When editing the `stackclub` package files, we want the latest version to be imported when we re-run the import command. To enable this, we need the %autoreload magic command.

In [None]:
%load_ext autoreload
%autoreload 2

For accessing the datasets using the Butler, and then visualizing the results, we'll need the following modules:

In [None]:
%matplotlib inline
# %matplotlib ipympl

import os, glob
import numpy as np
import matplotlib as mpl
import matplotlib.pyplot as plt
from IPython.display import IFrame, display, Markdown

import stackclub

In [None]:
import lsst.daf.persistence as dafPersist
import lsst.daf.base as dafBase

import lsst.afw.math as afwMath
import lsst.afw.geom as afwGeom

import lsst.afw.detection as afwDetect
import lsst.afw.image as afwImage
import lsst.afw.table as afwTable

import lsst.afw.display as afwDisplay

You can find the Stack version that this notebook is running by using eups list -s on the terminal command line:

In [None]:
# What version of the Stack am I using?
! echo $HOSTNAME
! eups list -s | grep lsst_distrib

## Listing the Available Datasets
First, let's look at what is currently available. There are two primary shared dataset folders in the LSP, the read-only `/datasets` folder, and the group-writeable folder `/projects/shared/datasets`. Let's see what's in there

**`/projects/shared/data`:** These datasets are designed to be small test sets, ideal for tutorials.

In [None]:
shared_datasets = ! ls -d /project/shared/data/* | grep -v README
shared_datasets

In [None]:
%%bash
shared_datasets=$( ls -d /project/shared/data/* | grep -v README )
for dataset in $shared_datasets; do
    du -sh $dataset
done

**`/datasets`:**
These are typically much bigger: to measure the size, uncomment the second cell below and edit it to target the dataset you are interested in. Running `du` on all folders takes several minutes.

In [None]:
datasets = ! ls -d /datasets/* | grep -v USAGE | grep -v html
datasets

In [None]:
# %%bash
# datasets=$( ls -d /datasets/* | grep -v USAGE | grep -v html )
# for dataset in $datasets; do
#     du -h $dataset
# done

## Visualizing Sky Coverage
In this section, we'll plot the available patches and tracts in a given dataset on the sky, following the LSST DESC tutorial [dm_butler_skymap.ipynb](https://github.com/LSSTDESC/DC2-analysis/blob/master/tutorials/dm_butler_skymap.ipynb). In fact, we will _import_ this notebook, so that we can re-use its functions. This operation is handled by the `stackclub.wimport` function.

In [None]:
dm_butler_skymap_notebook = "https://github.com/LSSTDESC/DC2-analysis/raw/master/tutorials/dm_butler_skymap.ipynb"

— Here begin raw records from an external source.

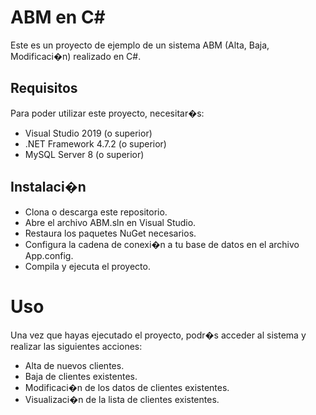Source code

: # ABM en C#
Este es un proyecto de ejemplo de un sistema ABM (Alta, Baja, Modificaci�n) realizado en C#.

## Requisitos
Para poder utilizar este proyecto, necesitar�s:

- Visual Studio 2019 (o superior)
- .NET Framework 4.7.2 (o superior)
- MySQL Server 8 (o superior)

## Instalaci�n

- Clona o descarga este repositorio.
- Abre el archivo ABM.sln en Visual Studio.
- Restaura los paquetes NuGet necesarios.
- Configura la cadena de conexi�n a tu base de datos en el archivo App.config.
- Compila y ejecuta el proyecto.

# Uso
Una vez que hayas ejecutado el proyecto, podr�s acceder al sistema y realizar las siguientes acciones:

- Alta de nuevos clientes.
- Baja de clientes existentes.
- Modificaci�n de los datos de clientes existentes.
- Visualizaci�n de la lista de clientes existentes.
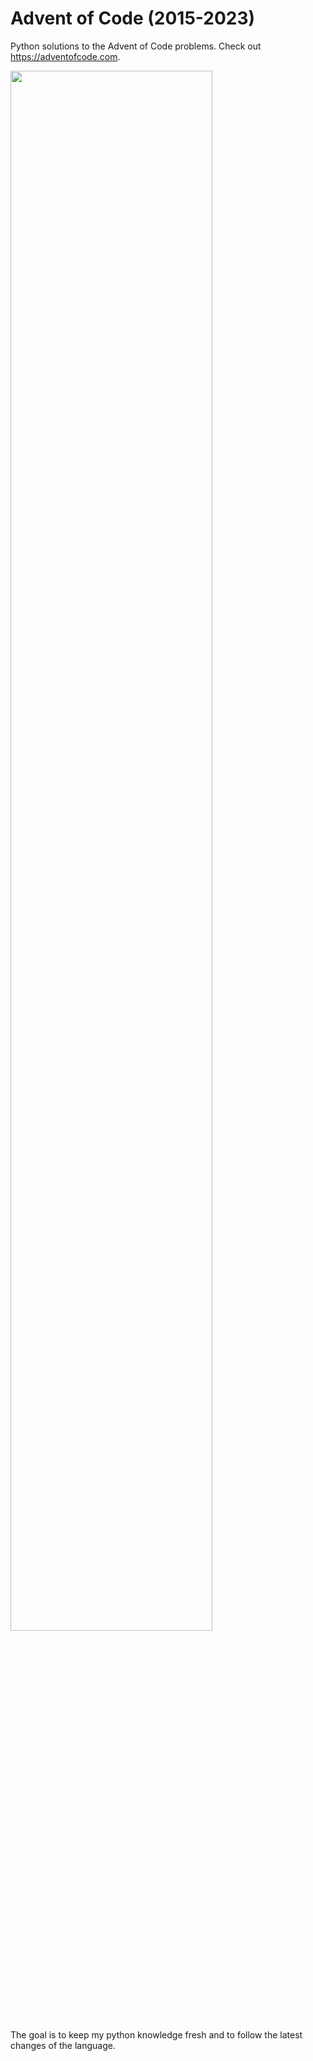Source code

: 
# Advent of Code (2015-2023)
Python solutions to the Advent of Code problems.
Check out https://adventofcode.com.

<a href="https://adventofcode.com"><img src="2023/calendar.svg" width="80%" /></a>

The goal is to keep my python knowledge fresh and to follow the latest changes of the language.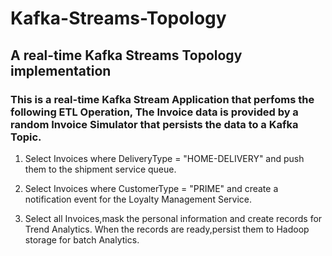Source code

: # Kafka-Streams-Topology

## A real-time Kafka Streams Topology implementation

### This is a real-time Kafka Stream Application that perfoms the following ETL Operation, The Invoice data is provided by a random Invoice Simulator that persists the data to a Kafka Topic.



1. Select Invoices where DeliveryType = "HOME-DELIVERY" and push them to the shipment service queue.

2. Select Invoices where CustomerType = "PRIME" and create a notification event for the Loyalty Management Service.

3. Select all Invoices,mask the personal information and create records for Trend Analytics. When the records are ready,persist them to Hadoop storage for batch Analytics.
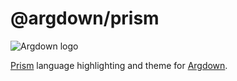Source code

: # @argdown/prism

![Argdown logo](https://raw.githubusercontent.com/christianvoigt/argdown/HEAD/argdown-arrow.png?sanitize=true "Argdown logo")

[Prism](https://prismjs.com/) language highlighting and theme for [Argdown](https://argdown.org).
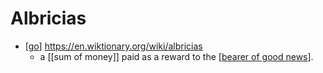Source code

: # Albricias

- [[go]] https://en.wiktionary.org/wiki/albricias
  - a [[sum of money]] paid as a reward to the [[bearer of good news]].


[//begin]: # "Autogenerated link references for markdown compatibility"
[go]: go "Go"
[bearer of good news]: bearer-of-good-news "Bearer of Good News"
[//end]: # "Autogenerated link references"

skymapper = stackclub.wimport(dm_butler_skymap_notebook, vb=True)

> BUG: remote notebooks are not yet `wimport`-able. A workaround could be to import the downloaded file explicitly. This is not yet working, hence the commented out failed attempt below.

In [None]:
# import sys, os
# import stackclub
# sys.path.append(os.getcwd() + '/.downloads')

In [None]:
# import dm_butler_skymap

Now we can attempt to plot the available tracts, using the `plot_skymap_tract()` function.

In [None]:
# repo = "/project/shared/data/Twinkles_subset/output_data_v2"
repo = "/datasets/hsc/repo/rerun/DM-13666/WIDE"
butler = dafPersist.Butler(repo)

# Glob the merged coadd folder for the tracts that have data.  Unfortunately, this information is not
# directly accessible from the data butler.
tracts = sorted([int(os.path.basename(x)) for x in
                 glob.glob(os.path.join(repo, 'deepCoadd-results', 'merged', '*'))])

# How many tracts do we have?
print("Found {} tracts".format(len(tracts)))

In [None]:
"""
Uncomment this cell when the `wimport` bug is fixed (or avoided).

# Now, loop over all the tracts, plotting them as gray, numbered, rectangles:
ax = None
for tract in tracts:
    skyMap = butler.get('deepCoadd_skyMap')
    ax = skymapper.plot_skymap_tract(skyMap, tract=tract, title='', ax=ax)
""";

## Summary

In this notebook we took a first look at the datasets available to us in two shared directories in the LSST science platform filesystem.